5. An encoder position calibration mechanism as defined in claim 1, wherein: the driving gear (207) and the transmission gear (206) are bevel gears, two groups of rotating rods (204) are arranged, and the two groups of rotating rods (204) are symmetrically distributed by taking the central line of the supporting plate (203) as a symmetrical axis.

6. An encoder position calibration mechanism as defined in claim 1, wherein: the positioning device (3) comprises a positioning rod (303), a plurality of groups of rectangular sliding grooves penetrating through are formed in the outer surface of the positioning rod (303), arc-shaped through holes are formed in the end portions of the positioning rod (303), and clamping blocks (302) are connected to the inner surface of the positioning rod (303) in a sliding mode.

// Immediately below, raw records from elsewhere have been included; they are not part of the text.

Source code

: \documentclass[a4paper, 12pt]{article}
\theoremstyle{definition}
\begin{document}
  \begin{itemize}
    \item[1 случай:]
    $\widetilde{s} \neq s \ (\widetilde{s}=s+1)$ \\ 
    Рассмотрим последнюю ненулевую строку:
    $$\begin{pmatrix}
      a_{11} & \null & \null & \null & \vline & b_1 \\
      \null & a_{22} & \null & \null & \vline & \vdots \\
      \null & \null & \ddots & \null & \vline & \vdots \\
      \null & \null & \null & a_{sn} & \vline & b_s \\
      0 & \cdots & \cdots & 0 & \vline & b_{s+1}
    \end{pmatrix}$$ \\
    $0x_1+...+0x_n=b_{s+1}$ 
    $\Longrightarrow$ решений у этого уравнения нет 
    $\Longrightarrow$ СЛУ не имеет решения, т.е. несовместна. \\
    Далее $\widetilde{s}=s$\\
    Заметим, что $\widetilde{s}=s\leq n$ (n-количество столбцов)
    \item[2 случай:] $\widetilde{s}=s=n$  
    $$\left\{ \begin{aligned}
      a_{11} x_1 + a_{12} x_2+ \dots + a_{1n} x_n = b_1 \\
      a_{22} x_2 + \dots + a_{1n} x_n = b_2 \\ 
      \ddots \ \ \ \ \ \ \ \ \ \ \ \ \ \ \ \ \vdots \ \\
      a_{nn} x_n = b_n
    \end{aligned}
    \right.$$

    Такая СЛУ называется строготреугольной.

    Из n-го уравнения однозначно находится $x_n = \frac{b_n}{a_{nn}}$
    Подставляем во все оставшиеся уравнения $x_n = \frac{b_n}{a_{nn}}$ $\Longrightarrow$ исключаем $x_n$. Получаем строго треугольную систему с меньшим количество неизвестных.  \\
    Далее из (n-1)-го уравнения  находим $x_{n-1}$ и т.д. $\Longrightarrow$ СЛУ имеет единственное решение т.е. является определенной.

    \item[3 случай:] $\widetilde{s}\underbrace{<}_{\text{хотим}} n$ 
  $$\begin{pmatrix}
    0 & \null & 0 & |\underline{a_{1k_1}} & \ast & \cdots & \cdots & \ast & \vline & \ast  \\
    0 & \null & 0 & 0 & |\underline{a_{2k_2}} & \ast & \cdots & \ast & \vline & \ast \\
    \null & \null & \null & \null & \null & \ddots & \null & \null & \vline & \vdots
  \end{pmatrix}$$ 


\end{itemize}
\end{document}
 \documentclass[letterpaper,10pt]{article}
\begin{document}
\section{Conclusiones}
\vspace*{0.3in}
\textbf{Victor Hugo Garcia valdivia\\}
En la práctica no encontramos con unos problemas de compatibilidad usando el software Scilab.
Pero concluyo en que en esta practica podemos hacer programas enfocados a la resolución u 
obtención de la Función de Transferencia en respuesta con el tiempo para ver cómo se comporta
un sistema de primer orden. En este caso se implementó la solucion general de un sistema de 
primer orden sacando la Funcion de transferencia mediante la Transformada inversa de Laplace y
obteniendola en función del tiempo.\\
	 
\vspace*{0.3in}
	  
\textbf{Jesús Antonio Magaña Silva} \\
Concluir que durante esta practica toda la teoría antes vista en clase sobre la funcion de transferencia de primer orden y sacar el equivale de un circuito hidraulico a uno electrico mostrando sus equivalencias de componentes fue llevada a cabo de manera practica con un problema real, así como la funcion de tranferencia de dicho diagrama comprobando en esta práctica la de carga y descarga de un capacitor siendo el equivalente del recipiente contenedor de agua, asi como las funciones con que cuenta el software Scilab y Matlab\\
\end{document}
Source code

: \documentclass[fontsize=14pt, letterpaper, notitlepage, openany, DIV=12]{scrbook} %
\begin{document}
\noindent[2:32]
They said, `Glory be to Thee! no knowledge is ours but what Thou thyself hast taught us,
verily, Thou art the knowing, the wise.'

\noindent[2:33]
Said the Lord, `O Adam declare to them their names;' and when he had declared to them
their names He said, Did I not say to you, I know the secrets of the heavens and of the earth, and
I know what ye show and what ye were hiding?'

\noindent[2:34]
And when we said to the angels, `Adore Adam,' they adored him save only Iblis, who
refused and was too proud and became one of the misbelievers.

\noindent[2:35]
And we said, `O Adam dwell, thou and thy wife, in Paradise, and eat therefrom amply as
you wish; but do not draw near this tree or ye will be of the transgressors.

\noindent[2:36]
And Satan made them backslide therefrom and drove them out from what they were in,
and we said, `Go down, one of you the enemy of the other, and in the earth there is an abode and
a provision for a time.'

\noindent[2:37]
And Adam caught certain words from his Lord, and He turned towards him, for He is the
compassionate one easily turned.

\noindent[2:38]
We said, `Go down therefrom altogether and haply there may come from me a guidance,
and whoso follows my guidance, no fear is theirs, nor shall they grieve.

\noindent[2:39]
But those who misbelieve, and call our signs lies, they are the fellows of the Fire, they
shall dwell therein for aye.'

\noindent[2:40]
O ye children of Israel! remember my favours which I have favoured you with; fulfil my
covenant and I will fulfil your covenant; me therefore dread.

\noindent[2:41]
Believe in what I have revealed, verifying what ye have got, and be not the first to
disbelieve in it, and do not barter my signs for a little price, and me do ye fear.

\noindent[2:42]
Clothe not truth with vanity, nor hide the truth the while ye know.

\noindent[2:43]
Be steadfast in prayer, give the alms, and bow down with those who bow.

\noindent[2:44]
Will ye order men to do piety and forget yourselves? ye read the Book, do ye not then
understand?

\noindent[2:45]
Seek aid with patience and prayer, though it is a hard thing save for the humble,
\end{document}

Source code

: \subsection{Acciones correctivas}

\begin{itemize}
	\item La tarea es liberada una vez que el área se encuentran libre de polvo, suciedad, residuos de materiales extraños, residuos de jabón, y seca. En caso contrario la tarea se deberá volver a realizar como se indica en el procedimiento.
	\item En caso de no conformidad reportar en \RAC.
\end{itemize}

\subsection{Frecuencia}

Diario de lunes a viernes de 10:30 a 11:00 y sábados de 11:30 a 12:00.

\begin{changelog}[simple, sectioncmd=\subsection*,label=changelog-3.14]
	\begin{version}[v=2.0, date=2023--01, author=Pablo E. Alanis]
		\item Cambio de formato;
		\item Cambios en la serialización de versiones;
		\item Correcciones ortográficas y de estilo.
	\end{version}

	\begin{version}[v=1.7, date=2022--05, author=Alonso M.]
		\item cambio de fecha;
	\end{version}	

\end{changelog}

7. An encoder position calibration mechanism as defined in claim 6, wherein: the end part of the clamping block (302) is fixedly connected with a linkage plate (304), the outer surface of the linkage plate (304) is slidably connected with a positioning rod (303), the linkage plate (304) is provided with two groups, and the two groups of linkage plates (304) are symmetrically distributed by taking the central line of the positioning rod (303) as a symmetrical axis.

8. An encoder position calibration mechanism as defined in claim 7, wherein: the two groups of linkage plates (304) are elastically connected through springs, a button (301) is slidably connected to the inner surface of the positioning rod (303), a circular truncated cone-shaped groove is formed in the inner surface of the button (301), and a rubber pad (305) is fixedly connected to the end part of the positioning rod (303).